ISLAMABAD (AP) - The 1990s was a disastrous decade for Pakistan's economy according to the annual economic survey released Thursday which said that the number of poor people has nearly tripled.

     

According to the 1999-2000 Economic Survey, an annual review of the country's economy, there are now 44 million people living below the poverty line, unable to consume even the basic minimum nutritional food, compared to 17 million in 1987-88.

     

"Declining economic growth, persistence of severe macro-economic imbalances, lack of social safety nets and poor governance in the 1990s have had adverse affects on the country's poor and most vulnerable," said the survey released by the Finance Minister Shaukat Aziz at a news conference in the federal capital.

     

Pakistan also marched into the 21st century with a military regime that threw out the civilian government in a bloodless coup in October 1999 charging rampant corruption and economic mismanagement.

     

The army promised to revive an economy that was teetering on the brink of bankruptcy.

     

According to the survey progress on that front has been made with the last fiscal year showing an increase in exports, a bumper cotton crop, a drop in inflation, a slight increase in investor confidence and a marginal increase in the manufacturing sector.

     

However, the army government has run into powerful opposition to its attempts to document Pakistan's economy and increase its tax base.

     

Pakistan's army ruler Gen.
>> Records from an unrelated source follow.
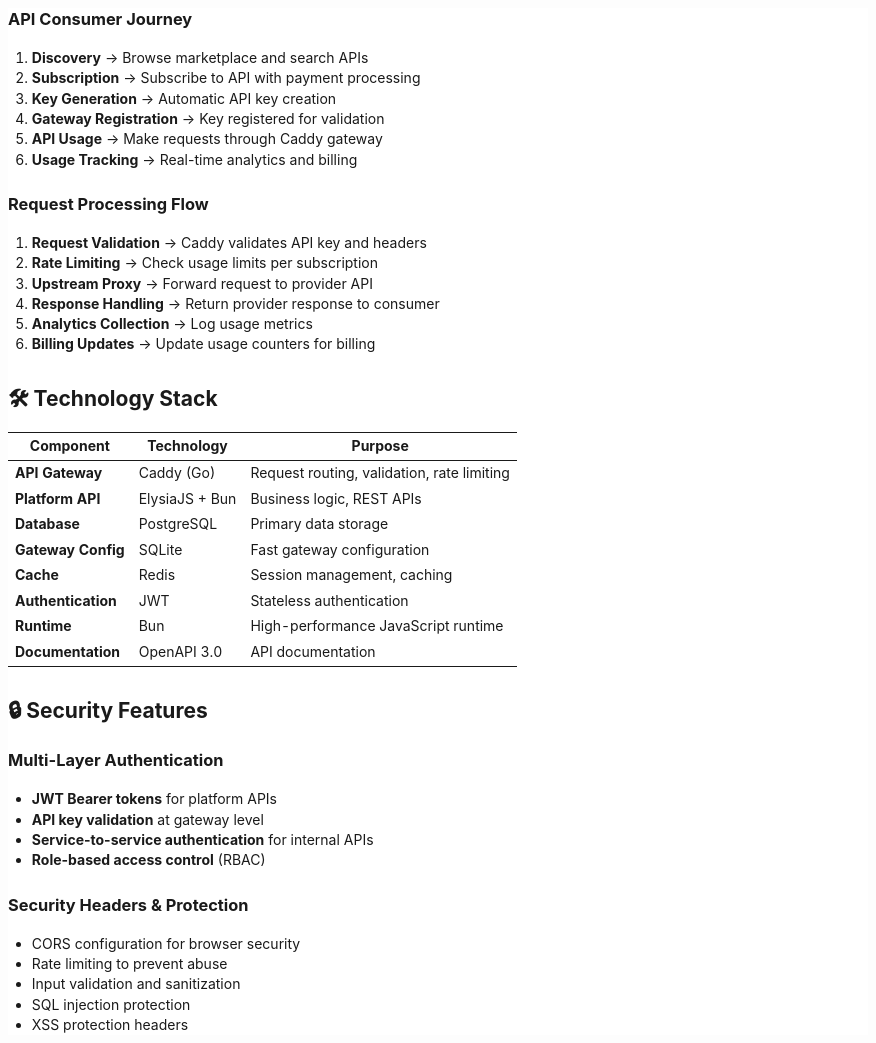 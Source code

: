 ### **API Consumer Journey**  
1. **Discovery** → Browse marketplace and search APIs
2. **Subscription** → Subscribe to API with payment processing
3. **Key Generation** → Automatic API key creation
4. **Gateway Registration** → Key registered for validation
5. **API Usage** → Make requests through Caddy gateway
6. **Usage Tracking** → Real-time analytics and billing

### **Request Processing Flow**
1. **Request Validation** → Caddy validates API key and headers
2. **Rate Limiting** → Check usage limits per subscription
3. **Upstream Proxy** → Forward request to provider API
4. **Response Handling** → Return provider response to consumer
5. **Analytics Collection** → Log usage metrics
6. **Billing Updates** → Update usage counters for billing

## 🛠️ Technology Stack

| Component | Technology | Purpose |
|-----------|------------|---------|
| **API Gateway** | Caddy (Go) | Request routing, validation, rate limiting |
| **Platform API** | ElysiaJS + Bun | Business logic, REST APIs |
| **Database** | PostgreSQL | Primary data storage |
| **Gateway Config** | SQLite | Fast gateway configuration |
| **Cache** | Redis | Session management, caching |
| **Authentication** | JWT | Stateless authentication |
| **Runtime** | Bun | High-performance JavaScript runtime |
| **Documentation** | OpenAPI 3.0 | API documentation |

## 🔒 Security Features

### **Multi-Layer Authentication**
- **JWT Bearer tokens** for platform APIs
- **API key validation** at gateway level  
- **Service-to-service authentication** for internal APIs
- **Role-based access control** (RBAC)

### **Security Headers & Protection**
- CORS configuration for browser security
- Rate limiting to prevent abuse
- Input validation and sanitization
- SQL injection protection
- XSS protection headers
Pervez Musharraf earlier called it "shameful" that only 1.2 million people in a country of 140 million people pay taxes.

     

In the last one month the army government has been struggling to survey businesses, document their inventory and their sales.

     

Businesses have fiercely resisted calling daily strikes, virtually paralyzing the country and losing millions of dollars a day in lost revenues.

     

In Pakistan most transactions are done on a cash basis to avoid payment of taxes and smuggling is a thriving business that the government says denies the exchequer billions of dollars a day in lost revenue from customs duties and sales taxes.

     

Musharraf has refused to bow to the pressure of the business community, which has successfully stymied attempts by previous governments to document their business and force them to pay taxes.

      

The military government also says it will impose a 15 percent sales tax effective on July 1. Businessmen say they will resist.

     

The Economic Survey, released just two days before Pakistan hands down its budget on Saturday, says that there has been a slight recovery in growth with the gross domestic product growing by 4.5 percent in the last fiscal year compared to 3.2 percent in the previous and an average of 4 percent for the second half of the 1990s.

     

he only good news out of the 1990s was the slight drop in the deficit to 6.4 percent in the second half of the decade. However that came about by seriously cutting development expenditures in a country where the literacy rate is barely 30 percent and much less among women.

     

The recent recovery in the growth rate is being credited to a bumper cotton and wheat crop which means the agriculture sector will grow by 5.5 percent compared to 1.9 percent in the last fiscal year.

     

"One of the most positive developments of the outgoing fiscal year has been a strong rebound in exports," says the economic survey.

     

Also according to the survey the last fiscal year saw a slowdown in monetary growth. Money supply grew by 3.2 percent between July 1999 and March 2000 compared to 9.4 percent the full previous fiscal year.

     

As well the limping economic recovery has been helped by a stabilized currency which saw drastic and successive devaluation's in the last half of the 1990s, according to the economic survey.